::: Data extracts :::

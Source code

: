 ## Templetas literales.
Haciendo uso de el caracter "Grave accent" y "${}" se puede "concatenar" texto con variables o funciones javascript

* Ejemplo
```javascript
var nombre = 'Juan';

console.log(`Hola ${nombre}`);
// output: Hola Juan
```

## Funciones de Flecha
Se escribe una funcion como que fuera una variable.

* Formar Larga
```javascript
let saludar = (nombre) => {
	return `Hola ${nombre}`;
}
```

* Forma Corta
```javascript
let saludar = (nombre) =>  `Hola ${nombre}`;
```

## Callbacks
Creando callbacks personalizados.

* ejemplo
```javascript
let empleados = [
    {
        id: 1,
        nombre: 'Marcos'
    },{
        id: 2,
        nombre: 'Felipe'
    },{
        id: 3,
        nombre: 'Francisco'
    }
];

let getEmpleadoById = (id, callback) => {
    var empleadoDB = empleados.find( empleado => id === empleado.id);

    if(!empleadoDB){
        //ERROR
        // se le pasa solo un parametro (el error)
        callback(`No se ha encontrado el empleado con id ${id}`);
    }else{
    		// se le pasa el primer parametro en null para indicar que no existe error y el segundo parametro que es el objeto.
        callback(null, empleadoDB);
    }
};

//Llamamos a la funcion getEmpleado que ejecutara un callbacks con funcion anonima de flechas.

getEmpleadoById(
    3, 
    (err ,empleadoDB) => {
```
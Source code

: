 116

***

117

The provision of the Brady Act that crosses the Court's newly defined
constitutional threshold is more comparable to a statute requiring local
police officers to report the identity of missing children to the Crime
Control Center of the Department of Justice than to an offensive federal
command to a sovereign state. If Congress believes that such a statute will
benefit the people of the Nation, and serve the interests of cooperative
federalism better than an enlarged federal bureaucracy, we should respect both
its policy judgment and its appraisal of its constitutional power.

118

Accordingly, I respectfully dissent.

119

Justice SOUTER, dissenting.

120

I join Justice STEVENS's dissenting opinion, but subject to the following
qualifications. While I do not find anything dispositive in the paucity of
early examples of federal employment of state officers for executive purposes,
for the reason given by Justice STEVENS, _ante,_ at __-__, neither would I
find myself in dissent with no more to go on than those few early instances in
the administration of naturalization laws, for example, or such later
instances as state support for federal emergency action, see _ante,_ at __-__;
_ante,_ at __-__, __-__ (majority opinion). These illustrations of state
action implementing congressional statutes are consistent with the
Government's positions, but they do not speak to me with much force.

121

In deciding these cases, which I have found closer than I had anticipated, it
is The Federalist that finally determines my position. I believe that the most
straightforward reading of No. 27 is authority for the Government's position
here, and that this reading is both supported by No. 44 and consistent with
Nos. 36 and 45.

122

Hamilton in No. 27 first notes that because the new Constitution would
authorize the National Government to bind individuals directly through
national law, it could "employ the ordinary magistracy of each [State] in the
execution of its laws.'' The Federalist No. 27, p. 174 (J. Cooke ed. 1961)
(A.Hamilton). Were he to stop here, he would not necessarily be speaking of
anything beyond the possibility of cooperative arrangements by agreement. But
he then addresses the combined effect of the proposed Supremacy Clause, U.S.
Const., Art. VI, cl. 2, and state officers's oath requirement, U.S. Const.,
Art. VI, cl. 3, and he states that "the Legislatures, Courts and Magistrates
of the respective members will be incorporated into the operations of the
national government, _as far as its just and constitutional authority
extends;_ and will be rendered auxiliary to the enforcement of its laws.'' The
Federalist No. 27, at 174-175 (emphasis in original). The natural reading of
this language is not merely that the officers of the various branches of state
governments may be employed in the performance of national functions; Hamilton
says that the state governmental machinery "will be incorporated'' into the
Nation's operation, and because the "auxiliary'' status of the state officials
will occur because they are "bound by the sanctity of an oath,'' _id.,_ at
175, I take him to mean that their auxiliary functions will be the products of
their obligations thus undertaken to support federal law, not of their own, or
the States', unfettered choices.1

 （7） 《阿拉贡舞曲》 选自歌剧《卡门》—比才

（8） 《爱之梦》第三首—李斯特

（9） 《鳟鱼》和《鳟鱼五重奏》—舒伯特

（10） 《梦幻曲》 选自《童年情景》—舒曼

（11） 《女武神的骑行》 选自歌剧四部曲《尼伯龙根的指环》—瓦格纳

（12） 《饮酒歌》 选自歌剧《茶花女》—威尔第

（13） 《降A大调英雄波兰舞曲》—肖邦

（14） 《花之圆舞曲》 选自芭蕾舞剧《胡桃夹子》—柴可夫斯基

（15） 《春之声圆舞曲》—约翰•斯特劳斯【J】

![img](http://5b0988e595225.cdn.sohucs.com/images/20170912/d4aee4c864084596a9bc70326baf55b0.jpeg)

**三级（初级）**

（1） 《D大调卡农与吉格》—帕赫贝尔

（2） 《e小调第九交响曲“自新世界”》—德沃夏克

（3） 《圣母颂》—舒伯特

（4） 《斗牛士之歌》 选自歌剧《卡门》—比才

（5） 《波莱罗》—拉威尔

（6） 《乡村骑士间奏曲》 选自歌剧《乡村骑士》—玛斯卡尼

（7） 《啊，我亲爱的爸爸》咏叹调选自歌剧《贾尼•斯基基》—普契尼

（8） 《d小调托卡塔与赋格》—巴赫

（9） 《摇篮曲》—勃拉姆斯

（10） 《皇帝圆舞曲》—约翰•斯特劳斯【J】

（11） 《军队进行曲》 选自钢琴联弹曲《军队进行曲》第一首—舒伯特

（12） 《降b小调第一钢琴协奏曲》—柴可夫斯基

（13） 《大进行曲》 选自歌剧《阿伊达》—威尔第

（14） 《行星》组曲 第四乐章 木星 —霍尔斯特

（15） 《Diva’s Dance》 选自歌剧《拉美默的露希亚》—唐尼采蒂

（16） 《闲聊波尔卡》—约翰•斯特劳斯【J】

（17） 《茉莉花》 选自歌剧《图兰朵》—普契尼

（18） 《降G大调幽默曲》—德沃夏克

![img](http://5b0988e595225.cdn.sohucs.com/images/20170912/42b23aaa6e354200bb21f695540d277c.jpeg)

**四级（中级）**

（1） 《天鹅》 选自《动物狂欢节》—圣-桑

:::

• **What this task involves**: Set down the whole of the data, exactly as it stands.

• **Written answer**:
Source code

: ## Templetas literales.
Haciendo uso de el caracter "Grave accent" y "${}" se puede "concatenar" texto con variables o funciones javascript

* Ejemplo
```javascript
var nombre = 'Juan';

console.log(`Hola ${nombre}`);
// output: Hola Juan
```

## Funciones de Flecha
Se escribe una funcion como que fuera una variable.

* Formar Larga
```javascript
let saludar = (nombre) => {
	return `Hola ${nombre}`;
}
```

* Forma Corta
```javascript
let saludar = (nombre) =>  `Hola ${nombre}`;
```

## Callbacks
Creando callbacks personalizados.

* ejemplo
```javascript
let empleados = [
    {
        id: 1,
        nombre: 'Marcos'
    },{
        id: 2,
        nombre: 'Felipe'
    },{
        id: 3,
        nombre: 'Francisco'
    }
];

let getEmpleadoById = (id, callback) => {
    var empleadoDB = empleados.find( empleado => id === empleado.id);

    if(!empleadoDB){
        //ERROR
        // se le pasa solo un parametro (el error)
        callback(`No se ha encontrado el empleado con id ${id}`);
    }else{
    		// se le pasa el primer parametro en null para indicar que no existe error y el segundo parametro que es el objeto.
        callback(null, empleadoDB);
    }
};

//Llamamos a la funcion getEmpleado que ejecutara un callbacks con funcion anonima de flechas.

getEmpleadoById(
    3, 
    (err ,empleadoDB) => {
```
Source code

: 116

***

117

The provision of the Brady Act that crosses the Court's newly defined
constitutional threshold is more comparable to a statute requiring local
police officers to report the identity of missing children to the Crime
Control Center of the Department of Justice than to an offensive federal
command to a sovereign state. If Congress believes that such a statute will
benefit the people of the Nation, and serve the interests of cooperative
federalism better than an enlarged federal bureaucracy, we should respect both
its policy judgment and its appraisal of its constitutional power.

118

Accordingly, I respectfully dissent.

119

Justice SOUTER, dissenting.

120

I join Justice STEVENS's dissenting opinion, but subject to the following
qualifications. While I do not find anything dispositive in the paucity of
early examples of federal employment of state officers for executive purposes,
for the reason given by Justice STEVENS, _ante,_ at __-__, neither would I
find myself in dissent with no more to go on than those few early instances in
the administration of naturalization laws, for example, or such later
instances as state support for federal emergency action, see _ante,_ at __-__;
_ante,_ at __-__, __-__ (majority opinion). These illustrations of state
action implementing congressional statutes are consistent with the
Government's positions, but they do not speak to me with much force.

121

In deciding these cases, which I have found closer than I had anticipated, it
is The Federalist that finally determines my position. I believe that the most
straightforward reading of No. 27 is authority for the Government's position
here, and that this reading is both supported by No. 44 and consistent with
Nos. 36 and 45.

122

Hamilton in No. 27 first notes that because the new Constitution would
authorize the National Government to bind individuals directly through
national law, it could "employ the ordinary magistracy of each [State] in the
execution of its laws.'' The Federalist No. 27, p. 174 (J. Cooke ed. 1961)
(A.Hamilton). Were he to stop here, he would not necessarily be speaking of
anything beyond the possibility of cooperative arrangements by agreement. But
he then addresses the combined effect of the proposed Supremacy Clause, U.S.
Const., Art. VI, cl. 2, and state officers's oath requirement, U.S. Const.,
Art. VI, cl. 3, and he states that "the Legislatures, Courts and Magistrates
of the respective members will be incorporated into the operations of the
national government, _as far as its just and constitutional authority
extends;_ and will be rendered auxiliary to the enforcement of its laws.'' The
Federalist No. 27, at 174-175 (emphasis in original). The natural reading of
this language is not merely that the officers of the various branches of state
governments may be employed in the performance of national functions; Hamilton
says that the state governmental machinery "will be incorporated'' into the
Nation's operation, and because the "auxiliary'' status of the state officials
will occur because they are "bound by the sanctity of an oath,'' _id.,_ at
175, I take him to mean that their auxiliary functions will be the products of
their obligations thus undertaken to support federal law, not of their own, or
the States', unfettered choices.1

 （7） 《阿拉贡舞曲》 选自歌剧《卡门》—比才

（8） 《爱之梦》第三首—李斯特

（9） 《鳟鱼》和《鳟鱼五重奏》—舒伯特

（10） 《梦幻曲》 选自《童年情景》—舒曼

（11） 《女武神的骑行》 选自歌剧四部曲《尼伯龙根的指环》—瓦格纳

（12） 《饮酒歌》 选自歌剧《茶花女》—威尔第

（13） 《降A大调英雄波兰舞曲》—肖邦

（14） 《花之圆舞曲》 选自芭蕾舞剧《胡桃夹子》—柴可夫斯基

（15） 《春之声圆舞曲》—约翰•斯特劳斯【J】

![img](http://5b0988e595225.cdn.sohucs.com/images/20170912/d4aee4c864084596a9bc70326baf55b0.jpeg)

**三级（初级）**

（1） 《D大调卡农与吉格》—帕赫贝尔

（2） 《e小调第九交响曲“自新世界”》—德沃夏克

（3） 《圣母颂》—舒伯特

（4） 《斗牛士之歌》 选自歌剧《卡门》—比才

（5） 《波莱罗》—拉威尔

（6） 《乡村骑士间奏曲》 选自歌剧《乡村骑士》—玛斯卡尼

（7） 《啊，我亲爱的爸爸》咏叹调选自歌剧《贾尼•斯基基》—普契尼

（8） 《d小调托卡塔与赋格》—巴赫

（9） 《摇篮曲》—勃拉姆斯

（10） 《皇帝圆舞曲》—约翰•斯特劳斯【J】

（11） 《军队进行曲》 选自钢琴联弹曲《军队进行曲》第一首—舒伯特

（12） 《降b小调第一钢琴协奏曲》—柴可夫斯基

（13） 《大进行曲》 选自歌剧《阿伊达》—威尔第

（14） 《行星》组曲 第四乐章 木星 —霍尔斯特

（15） 《Diva’s Dance》 选自歌剧《拉美默的露希亚》—唐尼采蒂

（16） 《闲聊波尔卡》—约翰•斯特劳斯【J】

（17） 《茉莉花》 选自歌剧《图兰朵》—普契尼

（18） 《降G大调幽默曲》—德沃夏克

![img](http://5b0988e595225.cdn.sohucs.com/images/20170912/42b23aaa6e354200bb21f695540d277c.jpeg)

**四级（中级）**

（1） 《天鹅》 选自《动物狂欢节》—圣-桑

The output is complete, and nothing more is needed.